Quoting David S. Miller <davem@davemloft.net>:
>    Description
>       To improve efficiency (both computer and network) a data receiver
>       may refrain from sending an ACK for each incoming segment,
>       according to [RFC1122].  However, an ACK should not be delayed an
>       inordinate amount of time.  Specifically, ACKs SHOULD be sent for
>       every second full-sized segment that arrives.  If a second full-
>       sized segment does not arrive within a given timeout (of no more
>       than 0.5 seconds), an ACK should be transmitted, according to
>       [RFC1122].  A TCP receiver which does not generate an ACK for
>       every second full-sized segment exhibits a "Stretch ACK
>       Violation".

Thanks very much for the info!

So the longest we can delay, according to this spec, is until we have two full
sized segments.

But with the change we are discussing, could an ack now be sent even sooner than
we have at least two full sized segments?  Or does __tcp_ack_snd_check delay
until we have at least two full sized segments? David, could you explain please?

-- 
Michael S. Tsirkin
Staff Engineer, Mellanox Technologies

^ permalink raw reply	[flat|nested] 35+ messages in thread

* Re: TSO and IPoIB performance degradation
  2006-03-09 23:48                   ` David S. Miller
  2006-03-10  0:10                     ` Michael S. Tsirkin
@ 2006-03-10  0:21                     ` Rick Jones
  2006-03-10  7:23                       ` David S. Miller
  1 sibling, 1 reply; 35+ messages in thread
From: Rick Jones @ 2006-03-10  0:21 UTC (permalink / raw)
  To: netdev; +Cc: rdreier, linux-kernel, openib-general

David S. Miller wrote:
> From: "Michael S. Tsirkin" <mst@mellanox.co.il>
> Date: Wed, 8 Mar 2006 14:53:11 +0200
> 
> 
>>What I was trying to figure out was, how can we re-enable the trick
>>without hurting TSO? Could a solution be to simply look at the frame
>>size, and call tcp_send_delayed_ack if the frame size is small?
> 
> 
> The change is really not related to TSO.
> 
> By reverting it, you are reducing the number of ACKs on the wire, and
> the number of context switches at the sender to push out new data.
> That's why it can make things go faster, but it also leads to bursty
> TCP sender behavior, which is bad for congestion on the internet.
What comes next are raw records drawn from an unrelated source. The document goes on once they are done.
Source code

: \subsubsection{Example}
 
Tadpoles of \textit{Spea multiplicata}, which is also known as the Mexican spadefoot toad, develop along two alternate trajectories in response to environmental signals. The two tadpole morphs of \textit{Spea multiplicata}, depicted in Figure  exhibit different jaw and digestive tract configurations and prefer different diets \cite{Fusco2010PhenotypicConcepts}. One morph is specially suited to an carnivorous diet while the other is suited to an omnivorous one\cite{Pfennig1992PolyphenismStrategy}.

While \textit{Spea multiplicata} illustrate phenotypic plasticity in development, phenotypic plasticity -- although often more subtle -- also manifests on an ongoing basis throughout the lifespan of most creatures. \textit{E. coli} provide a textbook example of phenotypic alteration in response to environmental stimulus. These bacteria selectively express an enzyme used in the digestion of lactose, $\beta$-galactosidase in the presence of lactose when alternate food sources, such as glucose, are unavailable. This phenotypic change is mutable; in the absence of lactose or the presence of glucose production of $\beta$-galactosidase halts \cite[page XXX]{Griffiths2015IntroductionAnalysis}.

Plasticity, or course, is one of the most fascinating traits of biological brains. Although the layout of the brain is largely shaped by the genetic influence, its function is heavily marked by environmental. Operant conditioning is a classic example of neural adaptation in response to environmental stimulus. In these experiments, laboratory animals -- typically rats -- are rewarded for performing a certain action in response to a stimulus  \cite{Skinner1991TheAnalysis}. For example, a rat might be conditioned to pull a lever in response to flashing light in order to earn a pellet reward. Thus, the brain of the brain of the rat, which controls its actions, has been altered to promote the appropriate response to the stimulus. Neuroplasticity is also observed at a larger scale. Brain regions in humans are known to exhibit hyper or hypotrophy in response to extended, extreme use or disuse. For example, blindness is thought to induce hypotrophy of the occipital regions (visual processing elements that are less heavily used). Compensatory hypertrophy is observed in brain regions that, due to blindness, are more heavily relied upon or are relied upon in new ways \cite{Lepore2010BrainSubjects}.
naughty naughty Solaris and HP-UX TCP :)

> 
> When the receiver has a strong cpu and can keep up with the incoming
> packet rate very well and we are in an environment with no congestion,
> the old code helps a lot.  But if the receiver is cpu limited or we
> have congestion of any kind, it does exactly the wrong thing.  It will
> delay ACKs a very long time to the point where the pipe is depleted
> and this kills performance in that case.  For congested environments,
> due to the decreased ACK feedback, packet loss recovery will be
> extremely poor.  This is the first reason behind my change.

well, there are stacks which do "stretch acks" (after a fashion) that 
make sure when they see packet loss to "do the right thing" wrt sending 
enough acks to allow cwnds to open again in a timely fashion.

that brings-back all that stuff I posted ages ago about the performance 
delta when using an HP-UX receiver and altering the number of segmetns 
per ACK.  should be in the netdev archive somewhere.

might have been around the time of the discussions about MacOS and its 
ack avoidance - which wasn't done very well at the time.


> 
> The behavior is also specifically frowned upon in the TCP implementor
> community.  It is specifically mentioned in the Known TCP
> Implementation Problems RFC2525, in section 2.13 "Stretch ACK
> violation".
> 
> The entry, quoted below for reference, is very clear on the reasons
> why stretch ACKs are bad.  And although it may help performance for
> your case, in congested environments and also with cpu limited
> receivers it will have a negative impact on performance.  So, this was
> the second reason why I made this change.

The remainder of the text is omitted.